The interpretations are correct but there is still a bit more to get from this passage:
The expression:
当時[母]{はは}がどんな[気持]{きも}ちだったのか、
is correctly translated as:
"As to how my mother felt at the time"
but the "、" can be seen as functioning like "は":This phrase is the topic of the rest of the sentence. It links directly to "ことだった。", as in AはBことだった (ie A、Bことだった。)
As virmaior says:
知るべく=something I could know [but in this case understand]
It is worth mentioning that べく is usually associated with "must" but in this case it is closer to "should", which is in turn closer to "could". There best way I can think of to make this point clearer is to compare "There is no way I could have known..." vs "There is no way I should have known". They are not exactly the same but often you can say either without changing the overall meaning.

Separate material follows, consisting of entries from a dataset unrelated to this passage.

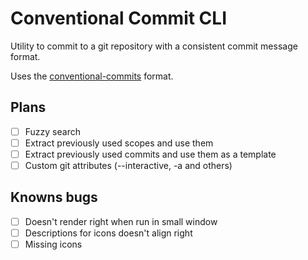 # Conventional Commit CLI

Utility to commit to a git repository with a consistent commit message format.

Uses the [conventional-commits](https://www.conventionalcommits.org/en/v1.0.0/) format.

## Plans
- [ ] Fuzzy search
- [ ] Extract previously used scopes and use them
- [ ] Extract previously used commits and use them as a template
- [ ] Custom git attributes (--interactive, -a and others)

## Knowns bugs
- [ ] Doesn't render right when run in small window
- [ ] Descriptions for icons doesn't align right
- [ ] Missing icons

The next grammatical point is the expression 〜べくもない. I think there is another JLPT N1 point here but the best I could find quickly in my old textbooks was several expressions that include ~もない such as ~出来そうにもない, where the "もない” makes the negative sense more absolute (-> "There is no way I could know" rather than the slightly weaker "I could not know").
And finally the sentence ends in past tense, "だった". The writer could have used "だ" and the meaning would not have changed but when relating past events the plain form is to describe "the stage" or circumstantial matters. This is not a circumstantial matter. It would not surprise me if the complete text you are looking at describes other more circumstantial matters in the plain form.
We end up with a more literal translation such as:
"As for how my mother felt (then), it was not something that the child I was at the time could have known."
Which equates to the more natural:
There was no way that I, as a child, could have known what my mother was feeling back then.